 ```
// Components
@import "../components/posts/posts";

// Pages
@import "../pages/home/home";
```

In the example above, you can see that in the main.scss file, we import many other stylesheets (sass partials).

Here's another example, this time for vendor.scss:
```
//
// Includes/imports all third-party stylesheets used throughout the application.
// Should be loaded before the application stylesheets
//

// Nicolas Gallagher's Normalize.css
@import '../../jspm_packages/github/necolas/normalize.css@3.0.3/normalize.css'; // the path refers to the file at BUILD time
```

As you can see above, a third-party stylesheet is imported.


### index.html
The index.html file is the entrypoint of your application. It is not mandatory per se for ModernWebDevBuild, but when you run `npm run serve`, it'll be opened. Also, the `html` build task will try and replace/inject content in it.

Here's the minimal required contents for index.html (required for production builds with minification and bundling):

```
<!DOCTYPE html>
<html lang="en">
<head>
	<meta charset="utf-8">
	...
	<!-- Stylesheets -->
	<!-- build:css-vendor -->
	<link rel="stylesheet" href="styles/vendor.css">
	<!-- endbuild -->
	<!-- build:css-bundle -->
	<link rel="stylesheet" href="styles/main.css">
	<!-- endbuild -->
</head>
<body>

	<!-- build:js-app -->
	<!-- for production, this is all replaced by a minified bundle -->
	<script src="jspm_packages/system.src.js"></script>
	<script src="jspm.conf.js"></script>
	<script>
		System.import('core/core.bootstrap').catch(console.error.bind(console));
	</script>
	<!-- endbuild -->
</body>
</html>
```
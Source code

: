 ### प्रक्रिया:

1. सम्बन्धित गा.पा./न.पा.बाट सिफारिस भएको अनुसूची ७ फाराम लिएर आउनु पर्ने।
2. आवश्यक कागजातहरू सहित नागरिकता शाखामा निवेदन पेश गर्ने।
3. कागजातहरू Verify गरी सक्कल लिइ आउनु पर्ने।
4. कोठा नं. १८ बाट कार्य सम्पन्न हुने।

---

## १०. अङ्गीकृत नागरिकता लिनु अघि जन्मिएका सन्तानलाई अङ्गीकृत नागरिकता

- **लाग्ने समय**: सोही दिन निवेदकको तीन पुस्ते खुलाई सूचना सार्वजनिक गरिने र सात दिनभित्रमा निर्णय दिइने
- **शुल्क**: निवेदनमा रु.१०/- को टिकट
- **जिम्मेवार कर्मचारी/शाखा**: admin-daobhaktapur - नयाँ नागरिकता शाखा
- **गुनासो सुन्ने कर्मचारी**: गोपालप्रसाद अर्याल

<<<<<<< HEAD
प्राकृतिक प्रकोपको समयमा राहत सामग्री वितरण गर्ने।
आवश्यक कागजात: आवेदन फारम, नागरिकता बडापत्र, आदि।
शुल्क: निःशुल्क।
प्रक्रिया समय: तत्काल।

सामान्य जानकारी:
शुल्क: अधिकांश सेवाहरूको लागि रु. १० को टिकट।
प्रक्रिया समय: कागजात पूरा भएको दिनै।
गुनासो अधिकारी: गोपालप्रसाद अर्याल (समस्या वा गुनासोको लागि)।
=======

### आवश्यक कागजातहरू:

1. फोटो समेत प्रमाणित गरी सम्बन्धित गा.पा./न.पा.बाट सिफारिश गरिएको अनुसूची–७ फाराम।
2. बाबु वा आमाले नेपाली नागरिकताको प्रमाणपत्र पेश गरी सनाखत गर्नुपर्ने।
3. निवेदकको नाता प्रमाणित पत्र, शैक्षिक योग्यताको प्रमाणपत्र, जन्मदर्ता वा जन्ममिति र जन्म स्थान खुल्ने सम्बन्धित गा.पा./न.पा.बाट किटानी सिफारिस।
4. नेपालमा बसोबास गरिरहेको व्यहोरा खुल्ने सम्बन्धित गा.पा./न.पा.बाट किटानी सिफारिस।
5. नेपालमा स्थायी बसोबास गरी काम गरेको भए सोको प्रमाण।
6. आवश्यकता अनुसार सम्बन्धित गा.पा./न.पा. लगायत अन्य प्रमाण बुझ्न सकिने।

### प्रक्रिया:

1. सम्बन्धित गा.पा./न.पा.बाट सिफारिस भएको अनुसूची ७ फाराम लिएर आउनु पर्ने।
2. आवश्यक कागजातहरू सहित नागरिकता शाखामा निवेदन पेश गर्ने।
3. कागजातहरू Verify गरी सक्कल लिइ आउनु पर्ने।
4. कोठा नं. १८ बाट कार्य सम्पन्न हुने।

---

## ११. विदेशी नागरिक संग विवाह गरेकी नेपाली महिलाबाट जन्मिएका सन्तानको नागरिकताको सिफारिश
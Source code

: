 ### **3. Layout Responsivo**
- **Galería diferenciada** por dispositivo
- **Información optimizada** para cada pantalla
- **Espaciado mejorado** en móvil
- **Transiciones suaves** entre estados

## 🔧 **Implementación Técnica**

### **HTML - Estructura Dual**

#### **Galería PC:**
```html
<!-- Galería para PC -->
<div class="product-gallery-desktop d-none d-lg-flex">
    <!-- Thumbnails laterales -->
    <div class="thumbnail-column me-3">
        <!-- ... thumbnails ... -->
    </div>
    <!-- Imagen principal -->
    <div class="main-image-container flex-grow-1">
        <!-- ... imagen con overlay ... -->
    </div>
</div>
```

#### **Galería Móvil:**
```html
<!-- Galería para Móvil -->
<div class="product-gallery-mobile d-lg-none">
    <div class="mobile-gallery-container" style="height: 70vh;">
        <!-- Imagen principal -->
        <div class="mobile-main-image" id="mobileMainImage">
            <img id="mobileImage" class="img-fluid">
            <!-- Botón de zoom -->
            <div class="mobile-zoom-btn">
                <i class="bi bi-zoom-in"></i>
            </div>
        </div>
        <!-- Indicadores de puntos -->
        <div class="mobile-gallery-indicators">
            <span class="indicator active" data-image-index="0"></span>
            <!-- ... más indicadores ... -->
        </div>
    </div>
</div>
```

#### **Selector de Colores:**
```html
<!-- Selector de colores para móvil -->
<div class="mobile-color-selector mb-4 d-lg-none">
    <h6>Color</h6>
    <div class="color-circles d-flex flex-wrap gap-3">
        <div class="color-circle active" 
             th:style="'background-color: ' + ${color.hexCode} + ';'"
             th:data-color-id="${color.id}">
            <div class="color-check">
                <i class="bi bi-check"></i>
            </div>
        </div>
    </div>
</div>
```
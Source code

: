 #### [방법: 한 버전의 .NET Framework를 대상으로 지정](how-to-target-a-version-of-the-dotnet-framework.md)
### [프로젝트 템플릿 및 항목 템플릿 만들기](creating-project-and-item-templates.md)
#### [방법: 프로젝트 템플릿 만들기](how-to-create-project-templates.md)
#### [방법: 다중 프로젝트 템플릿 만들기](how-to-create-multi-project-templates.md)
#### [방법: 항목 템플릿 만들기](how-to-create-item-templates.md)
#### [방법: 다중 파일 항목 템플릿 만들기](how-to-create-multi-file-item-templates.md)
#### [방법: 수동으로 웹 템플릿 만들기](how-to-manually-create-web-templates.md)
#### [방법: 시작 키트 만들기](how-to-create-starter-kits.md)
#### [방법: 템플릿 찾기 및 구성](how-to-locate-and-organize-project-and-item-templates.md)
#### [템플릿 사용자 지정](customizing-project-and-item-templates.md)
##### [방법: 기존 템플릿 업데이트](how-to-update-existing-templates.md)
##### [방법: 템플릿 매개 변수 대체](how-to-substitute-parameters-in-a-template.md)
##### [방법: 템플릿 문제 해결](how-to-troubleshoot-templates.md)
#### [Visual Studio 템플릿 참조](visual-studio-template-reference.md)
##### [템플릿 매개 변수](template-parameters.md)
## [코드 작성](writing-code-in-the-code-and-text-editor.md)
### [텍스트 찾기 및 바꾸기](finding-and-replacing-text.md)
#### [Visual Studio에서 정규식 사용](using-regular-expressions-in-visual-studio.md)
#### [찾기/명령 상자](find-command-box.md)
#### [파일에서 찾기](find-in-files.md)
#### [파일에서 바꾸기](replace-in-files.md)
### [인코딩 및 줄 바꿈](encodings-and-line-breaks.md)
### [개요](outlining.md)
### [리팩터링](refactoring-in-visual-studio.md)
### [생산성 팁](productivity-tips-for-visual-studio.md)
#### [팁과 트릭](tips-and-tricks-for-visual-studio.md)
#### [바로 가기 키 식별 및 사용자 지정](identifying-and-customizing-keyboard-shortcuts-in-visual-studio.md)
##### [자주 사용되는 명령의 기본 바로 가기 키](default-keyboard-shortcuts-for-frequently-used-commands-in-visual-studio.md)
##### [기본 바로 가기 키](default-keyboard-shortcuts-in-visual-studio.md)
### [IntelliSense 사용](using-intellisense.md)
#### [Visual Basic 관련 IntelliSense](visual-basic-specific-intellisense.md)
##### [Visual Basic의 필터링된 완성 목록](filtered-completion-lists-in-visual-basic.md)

------------------------------------------------

Work request:
Everything from the first line above up to and including the line that contains "The index.html file" should be printed exactly; please print only that.

Solution to this task:
 ```
// Components
@import "../components/posts/posts";

// Pages
@import "../pages/home/home";
```

In the example above, you can see that in the main.scss file, we import many other stylesheets (sass partials).

Here's another example, this time for vendor.scss:
```
//
// Includes/imports all third-party stylesheets used throughout the application.
// Should be loaded before the application stylesheets
//

// Nicolas Gallagher's Normalize.css
@import '../../jspm_packages/github/necolas/normalize.css@3.0.3/normalize.css'; // the path refers to the file at BUILD time
```

As you can see above, a third-party stylesheet is imported.


### index.html
The index.html file is the entrypoint of your application. It is not mandatory per se for ModernWebDevBuild, but when you run `npm run serve`, it'll be opened. Also, the `html` build task will try and replace/inject content in it.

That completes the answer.